Detection

The primary purpose of this library is to provide facilities to aid in detecting reverting activity. You are provided with two options. mwreverts.detect() takes an iterable of (checksum, revision_data) pairs and returns an iterator of mwreverts.Revert. mwreverts.Detector, on the other hand, provides a process() method that allows you to process revisions one-at-a-time.

mwreverts.detect(checksum_revisions, radius=15)[source]

Detects reverts that occur in a sequence of revisions. Note that, revision data meta will simply be returned in the case of a revert.

This function serves as a convenience wrapper around calls to mwreverts.Detector‘s process() method.

Parameters:
checksum_revisions
: iterable ( (checksum, revision) )

an iterable over tuples of checksum and revision meta data

radius
: int

a positive integer indicating the maximum revision distance that a revert can span.

Return:

a iterator over mwreverts.Revert

Example:
>>> import mwreverts
>>>
>>> checksum_revisions = [
...     ("aaa", {'rev_id': 1}),
...     ("bbb", {'rev_id': 2}),
...     ("aaa", {'rev_id': 3}),
...     ("ccc", {'rev_id': 4})
... ]
>>>
>>> list(mwreverts.detect(checksum_revisions))
[Revert(reverting={'rev_id': 3},
        reverteds=[{'rev_id': 2}],
        reverted_to={'rev_id': 1})]
class mwreverts.Detector(*args, **kwargs)[source]

Detects revert events in a stream of revisions (to the same page) based on matching checksums. To detect reverts, construct an instance of this class and call process() in chronological order.

See https://meta.wikimedia.org/wiki/R:Identity_revert

Parameters:
radius
: int

a positive integer indicating the maximum revision distance that a revert can span.

Example:
>>> import mwreverts
>>> detector = mwreverts.Detector()
>>>
>>> detector.process("aaa", {'rev_id': 1})
>>> detector.process("bbb", {'rev_id': 2})
>>> detector.process("aaa", {'rev_id': 3})
Revert(reverting={'rev_id': 3},
       reverteds=[{'rev_id': 2}],
       reverted_to={'rev_id': 1})
>>> detector.process("ccc", {'rev_id': 4})
process(checksum, revision=None)[source]

Process a new revision and detect a revert if it occurred.
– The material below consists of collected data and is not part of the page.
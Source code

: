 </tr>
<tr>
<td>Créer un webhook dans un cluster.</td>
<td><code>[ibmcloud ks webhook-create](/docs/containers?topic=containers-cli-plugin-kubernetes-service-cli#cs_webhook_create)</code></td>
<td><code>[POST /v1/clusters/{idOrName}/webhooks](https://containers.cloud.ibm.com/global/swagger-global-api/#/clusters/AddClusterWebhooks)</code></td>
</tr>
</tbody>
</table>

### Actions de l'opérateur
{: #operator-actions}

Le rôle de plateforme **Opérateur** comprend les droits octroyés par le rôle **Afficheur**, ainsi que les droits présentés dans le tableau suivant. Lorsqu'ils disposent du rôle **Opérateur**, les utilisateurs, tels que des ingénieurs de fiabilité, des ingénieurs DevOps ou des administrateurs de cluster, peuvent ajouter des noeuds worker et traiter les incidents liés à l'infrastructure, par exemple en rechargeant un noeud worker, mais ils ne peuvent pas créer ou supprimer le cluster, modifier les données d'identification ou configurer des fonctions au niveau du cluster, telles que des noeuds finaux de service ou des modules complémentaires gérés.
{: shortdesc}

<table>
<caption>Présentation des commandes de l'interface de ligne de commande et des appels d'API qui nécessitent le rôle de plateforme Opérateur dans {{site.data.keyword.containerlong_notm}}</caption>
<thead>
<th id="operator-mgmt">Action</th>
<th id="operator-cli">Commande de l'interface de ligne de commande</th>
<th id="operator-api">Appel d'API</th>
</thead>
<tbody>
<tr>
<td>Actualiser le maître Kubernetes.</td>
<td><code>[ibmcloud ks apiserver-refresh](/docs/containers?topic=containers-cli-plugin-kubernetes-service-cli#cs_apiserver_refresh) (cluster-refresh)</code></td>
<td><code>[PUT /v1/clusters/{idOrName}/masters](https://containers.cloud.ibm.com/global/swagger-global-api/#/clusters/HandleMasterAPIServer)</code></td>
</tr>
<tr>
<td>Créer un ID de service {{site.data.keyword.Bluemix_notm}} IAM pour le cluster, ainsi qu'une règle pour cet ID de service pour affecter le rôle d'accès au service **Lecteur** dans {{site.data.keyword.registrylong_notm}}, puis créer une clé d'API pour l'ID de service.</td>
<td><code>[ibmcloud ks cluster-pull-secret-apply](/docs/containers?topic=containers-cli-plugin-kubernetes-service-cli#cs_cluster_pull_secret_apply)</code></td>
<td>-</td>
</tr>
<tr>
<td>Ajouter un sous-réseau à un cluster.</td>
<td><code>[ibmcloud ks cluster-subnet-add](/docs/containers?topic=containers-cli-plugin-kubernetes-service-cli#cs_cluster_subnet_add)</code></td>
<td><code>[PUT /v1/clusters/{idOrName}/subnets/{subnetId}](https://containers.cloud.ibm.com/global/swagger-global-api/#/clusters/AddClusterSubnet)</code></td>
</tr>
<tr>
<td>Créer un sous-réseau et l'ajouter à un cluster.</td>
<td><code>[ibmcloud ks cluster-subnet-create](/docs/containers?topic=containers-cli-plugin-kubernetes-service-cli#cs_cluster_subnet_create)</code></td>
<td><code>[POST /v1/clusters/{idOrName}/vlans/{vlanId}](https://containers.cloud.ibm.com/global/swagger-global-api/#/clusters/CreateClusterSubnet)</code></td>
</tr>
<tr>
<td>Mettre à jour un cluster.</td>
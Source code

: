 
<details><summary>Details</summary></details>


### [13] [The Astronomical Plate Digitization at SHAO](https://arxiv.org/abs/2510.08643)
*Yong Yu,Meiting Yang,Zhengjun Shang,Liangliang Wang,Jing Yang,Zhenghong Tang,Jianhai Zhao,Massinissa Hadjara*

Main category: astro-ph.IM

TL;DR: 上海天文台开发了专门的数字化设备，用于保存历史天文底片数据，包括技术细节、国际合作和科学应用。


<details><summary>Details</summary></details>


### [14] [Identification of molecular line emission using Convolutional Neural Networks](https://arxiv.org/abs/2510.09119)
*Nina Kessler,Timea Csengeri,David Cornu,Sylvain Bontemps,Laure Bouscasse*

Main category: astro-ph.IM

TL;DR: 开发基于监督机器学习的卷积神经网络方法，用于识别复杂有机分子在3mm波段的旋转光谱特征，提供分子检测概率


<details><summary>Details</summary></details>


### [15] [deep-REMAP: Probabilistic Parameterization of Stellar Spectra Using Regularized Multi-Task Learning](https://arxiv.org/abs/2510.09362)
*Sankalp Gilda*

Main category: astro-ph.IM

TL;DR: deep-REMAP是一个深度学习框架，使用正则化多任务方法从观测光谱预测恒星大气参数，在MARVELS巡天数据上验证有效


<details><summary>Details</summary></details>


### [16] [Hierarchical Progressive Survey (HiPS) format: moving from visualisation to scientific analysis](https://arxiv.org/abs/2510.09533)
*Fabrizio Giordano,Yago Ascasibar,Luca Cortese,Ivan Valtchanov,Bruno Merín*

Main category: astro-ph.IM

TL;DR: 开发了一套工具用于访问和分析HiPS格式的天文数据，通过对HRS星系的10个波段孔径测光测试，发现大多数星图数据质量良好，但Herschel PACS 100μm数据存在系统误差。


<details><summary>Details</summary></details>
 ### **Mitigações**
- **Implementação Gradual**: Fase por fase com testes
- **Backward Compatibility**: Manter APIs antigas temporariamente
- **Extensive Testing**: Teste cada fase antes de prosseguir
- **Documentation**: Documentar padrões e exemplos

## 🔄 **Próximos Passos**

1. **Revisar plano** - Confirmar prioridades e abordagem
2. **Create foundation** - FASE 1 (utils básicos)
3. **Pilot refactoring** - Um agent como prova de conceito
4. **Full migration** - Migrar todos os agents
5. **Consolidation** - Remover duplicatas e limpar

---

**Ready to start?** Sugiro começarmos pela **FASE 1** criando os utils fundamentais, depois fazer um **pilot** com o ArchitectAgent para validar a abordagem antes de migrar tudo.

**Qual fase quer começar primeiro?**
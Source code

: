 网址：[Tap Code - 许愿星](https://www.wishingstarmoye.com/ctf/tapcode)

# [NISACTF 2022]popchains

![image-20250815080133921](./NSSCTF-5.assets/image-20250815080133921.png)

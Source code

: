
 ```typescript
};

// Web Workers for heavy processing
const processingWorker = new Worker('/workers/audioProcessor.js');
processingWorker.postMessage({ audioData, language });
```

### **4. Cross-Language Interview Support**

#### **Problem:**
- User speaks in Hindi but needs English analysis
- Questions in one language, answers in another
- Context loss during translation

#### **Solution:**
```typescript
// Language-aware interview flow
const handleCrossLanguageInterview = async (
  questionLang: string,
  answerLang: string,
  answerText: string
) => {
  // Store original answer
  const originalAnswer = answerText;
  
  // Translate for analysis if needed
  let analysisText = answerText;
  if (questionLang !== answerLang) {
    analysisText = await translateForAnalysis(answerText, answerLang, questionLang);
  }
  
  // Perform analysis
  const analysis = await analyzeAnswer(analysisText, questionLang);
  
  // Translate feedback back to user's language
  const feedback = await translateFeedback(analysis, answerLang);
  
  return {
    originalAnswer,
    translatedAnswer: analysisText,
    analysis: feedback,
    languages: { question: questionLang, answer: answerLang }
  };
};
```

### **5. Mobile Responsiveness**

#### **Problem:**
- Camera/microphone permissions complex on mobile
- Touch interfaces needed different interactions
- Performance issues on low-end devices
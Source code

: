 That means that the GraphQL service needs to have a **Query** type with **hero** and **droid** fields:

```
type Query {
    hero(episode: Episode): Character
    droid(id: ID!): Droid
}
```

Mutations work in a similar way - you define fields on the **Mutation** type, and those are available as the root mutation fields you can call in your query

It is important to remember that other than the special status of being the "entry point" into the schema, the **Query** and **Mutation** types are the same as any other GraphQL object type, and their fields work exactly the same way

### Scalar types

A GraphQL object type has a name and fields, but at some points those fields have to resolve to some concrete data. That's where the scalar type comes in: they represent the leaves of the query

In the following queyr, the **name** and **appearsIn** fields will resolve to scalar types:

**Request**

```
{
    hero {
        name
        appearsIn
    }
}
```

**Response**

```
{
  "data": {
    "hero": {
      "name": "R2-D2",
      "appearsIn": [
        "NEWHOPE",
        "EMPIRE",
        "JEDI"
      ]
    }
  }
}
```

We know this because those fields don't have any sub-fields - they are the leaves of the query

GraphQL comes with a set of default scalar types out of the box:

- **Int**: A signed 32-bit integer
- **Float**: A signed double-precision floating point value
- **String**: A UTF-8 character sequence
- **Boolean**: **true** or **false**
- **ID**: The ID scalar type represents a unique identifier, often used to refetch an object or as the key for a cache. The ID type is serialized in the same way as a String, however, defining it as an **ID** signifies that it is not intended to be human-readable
Note that you can pass whatever you like as revision and it will be returned in the case that a revert occurs.

Parameters:
checksum
: str

Any identity-machable string-based hash of revision content

revision
: mixed

Revision metadata. Note that any data will just be returned in the case of a revert.

Returns:

a Revert if one occured or None

class mwreverts.Revert(*args, **kwargs)[source]

Represents a revert event. This class behaves like collections.namedtuple. Note that the datatypes of reverting, reverteds and reverted_to is not specified since those types will depend on the revision data provided during revert detection.

Attributes:
reverting

The reverting revision data : mixed

reverteds

The reverted revision data (ordered chronologically) : list( mixed )

reverted_to

The reverted-to revision data : mixed

class mwreverts.DummyChecksum[source]

Used in when checking for reverts when the checksum of the revision of interest is unknown. DummyChecksums won’t match eachother or anything else, but they will match themselves and they are hashable.

>>> dummy1 = DummyChecksum()
>>> dummy1
<#140687347334280>
>>> dummy1 == dummy1
True
>>>
>>> dummy2 = DummyChecksum()
>>> dummy2
<#140687347334504>
>>> dummy1 == dummy2
False
>>>
>>> {"foo", "bar", dummy1, dummy1, dummy2}
{<#140687347334280>, 'foo', <#140687347334504>, 'bar'}